Ⅰ. in the darkness ♯1

文字数 490文字


 吐く息が白く染まり、街がイルミネーションを纏うこの季節がわたしは好きだ。

 大都市と呼ばれるには程遠いここ冬咲市も、煌びやかな光に包まれて色めき立っている。

 高校に入学して初めての冬。
 少女漫画で読んで以来ずっと憧れていたクラスのクリスマス会は、思っていたよりも楽しくて、うれしくて、あっけなかった。

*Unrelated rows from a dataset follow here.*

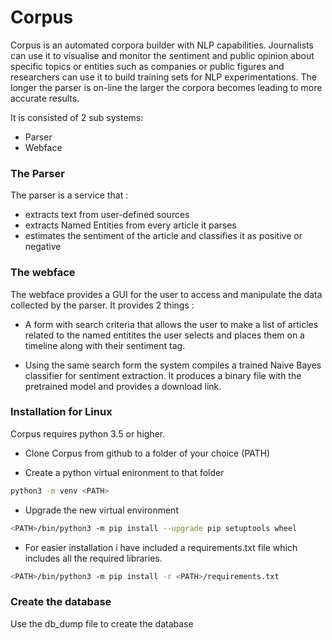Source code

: # Corpus

Corpus is an automated corpora builder with NLP capabilities.
Journalists can use it to visualise and monitor the sentiment and public opinion about specific topics or entities such as companies or public figures and researchers can use it to build training sets for NLP experimentations. The longer the parser is on-line the larger the corpora becomes leading to more accurate results.

It is consisted of 2 sub systems:
- Parser
- Webface


### The Parser
The parser is a service that :
- extracts text from user-defined sources
- extracts Named Entities from every article it parses
- estimates the sentiment of the article and classifies it as positive or negative


### The webface
The webface provides a GUI for the user to access and manipulate the data collected by the parser.
It provides 2 things :
- A form with search criteria that allows the user to make a list of articles related to the named entitites the user selects and places them on a timeline along with their sentiment tag.

- Using the same search form the system compiles a trained Naive Bayes classifier for sentiment extraction. It produces a binary file with the pretrained model and provides a download link.



### Installation for Linux

Corpus requires python 3.5 or higher.

- Clone Corpus from github to a folder of your choice (PATH)

- Create a python virtual enironment to that folder

```sh
python3 -m venv <PATH>  

```

- Upgrade the new virtual environment
```sh
<PATH>/bin/python3 -m pip install --upgrade pip setuptools wheel
```

- For easier installation i have included a requirements.txt file which includes all the required libraries.
```sh
<PATH>/bin/python3 -m pip install -r <PATH>/requirements.txt
```


### Create the database
Use the db_dump file to create the database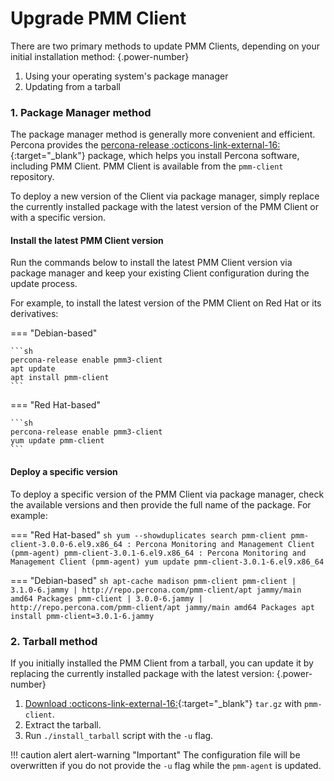 # Upgrade PMM Client

There are two primary methods to update PMM Clients, depending on your initial installation method:
{.power-number}

1. Using your operating system's package manager
2. Updating from a tarball

### 1. Package Manager method

The package manager method is generally more convenient and efficient. Percona provides the [percona-release :octicons-link-external-16:](https://docs.percona.com/percona-software-repositories/installing.html){:target="_blank"} package, which helps you install Percona software, including PMM Client. PMM Client is available from the `pmm-client` repository.

To deploy a new version of the Client via package manager, simply replace the currently installed package with the latest version of the PMM Client or with a specific version.

#### Install the latest PMM Client version

Run the commands below to install the latest PMM Client version via package manager and keep your existing Client configuration during the update process.

For example, to install the latest version of the PMM Client on Red Hat or its derivatives:

=== "Debian-based"

    ```sh
    percona-release enable pmm3-client
    apt update
    apt install pmm-client
    ```
=== "Red Hat-based"

    ```sh
    percona-release enable pmm3-client
    yum update pmm-client
    ```

#### Deploy a specific version

To deploy a specific version of the PMM Client via package manager, check the available versions and then provide the full name of the package. For example:

=== "Red Hat-based"
    ```sh
    yum --showduplicates search pmm-client
    pmm-client-3.0.0-6.el9.x86_64 : Percona Monitoring and Management Client (pmm-agent)
    pmm-client-3.0.1-6.el9.x86_64 : Percona Monitoring and Management Client (pmm-agent)
    yum update pmm-client-3.0.1-6.el9.x86_64
    ```

=== "Debian-based"
    ```sh
    apt-cache madison pmm-client
    pmm-client | 3.1.0-6.jammy | http://repo.percona.com/pmm-client/apt jammy/main amd64 Packages
    pmm-client | 3.0.0-6.jammy | http://repo.percona.com/pmm-client/apt jammy/main amd64 Packages
    apt install pmm-client=3.0.1-6.jammy
    ```

### 2. Tarball method

If you initially installed the PMM Client from a tarball, you can update it by replacing the currently installed package with the latest version:
{.power-number}

 1. [Download :octicons-link-external-16:](https://www.percona.com/downloads){:target="_blank"} `tar.gz` with `pmm-client`.
 2. Extract the tarball.
 3. Run `./install_tarball` script with the `-u` flag.

!!! caution alert alert-warning "Important"
    The configuration file will be overwritten if you do not provide the `-u` flag while the `pmm-agent` is updated.
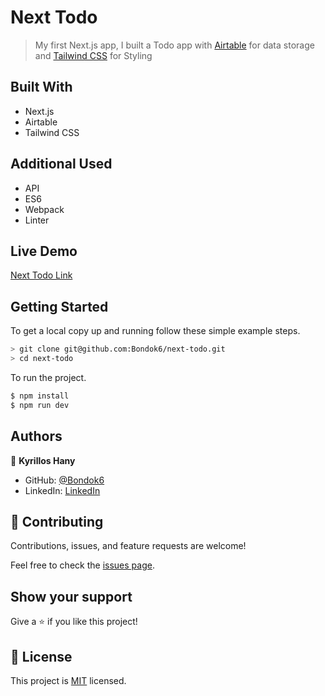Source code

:# Next Todo

> My first Next.js app, I built a Todo app with [Airtable](https://airtable.com/) for data storage and [Tailwind CSS](https://tailwindcss.com/) for Styling



## Built With

- Next.js
- Airtable
- Tailwind CSS

## Additional Used

- API
- ES6 
- Webpack
- Linter

## Live Demo

[Next Todo Link]()

## Getting Started

To get a local copy up and running follow these simple example steps.

```bash
> git clone git@github.com:Bondok6/next-todo.git
> cd next-todo
```

To run the project.

```bash
$ npm install
$ npm run dev
```

## Authors

👤 **Kyrillos Hany**

- GitHub: [@Bondok6](https://github.com/Bondok6)
- LinkedIn: [LinkedIn](https://www.linkedin.com/in/kyrillos-hany/)


## 🤝 Contributing

Contributions, issues, and feature requests are welcome!

Feel free to check the [issues page](../../issues/).

## Show your support

Give a ⭐️ if you like this project!

## 📝 License

This project is [MIT](./MIT.md) licensed.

 カラオケ屋さんのパーティールームに集まってみんなで歌ったりゲームしたり、わくわくした賑やかな時間はあっという間。

 カラオケ屋さんを出ると二次会に誘われたけれど、わたしは瑞花に声をかけて、その場をあとにした。

 今までのクリスマスはずっとお母さんとふたりで過ごしてきた。だけど今年は、高校生になったんだからと言って、今日のクリスマス会に快く送り出してくれた。

 本音を言えば二次会に興味はあったけれど、そんなお母さんだからこそ、イブをひとりで過ごさせたくなかった。

 心に降り積もる淋しさから目を逸らすように、プレゼント交換でもらった小さなスノードームに目を落とす。

 サンタの消しゴムや使い道のないトナカイのヘアバンドなどが周回する中、意外にもいいものが当たった。帰ったらどこに飾ろう。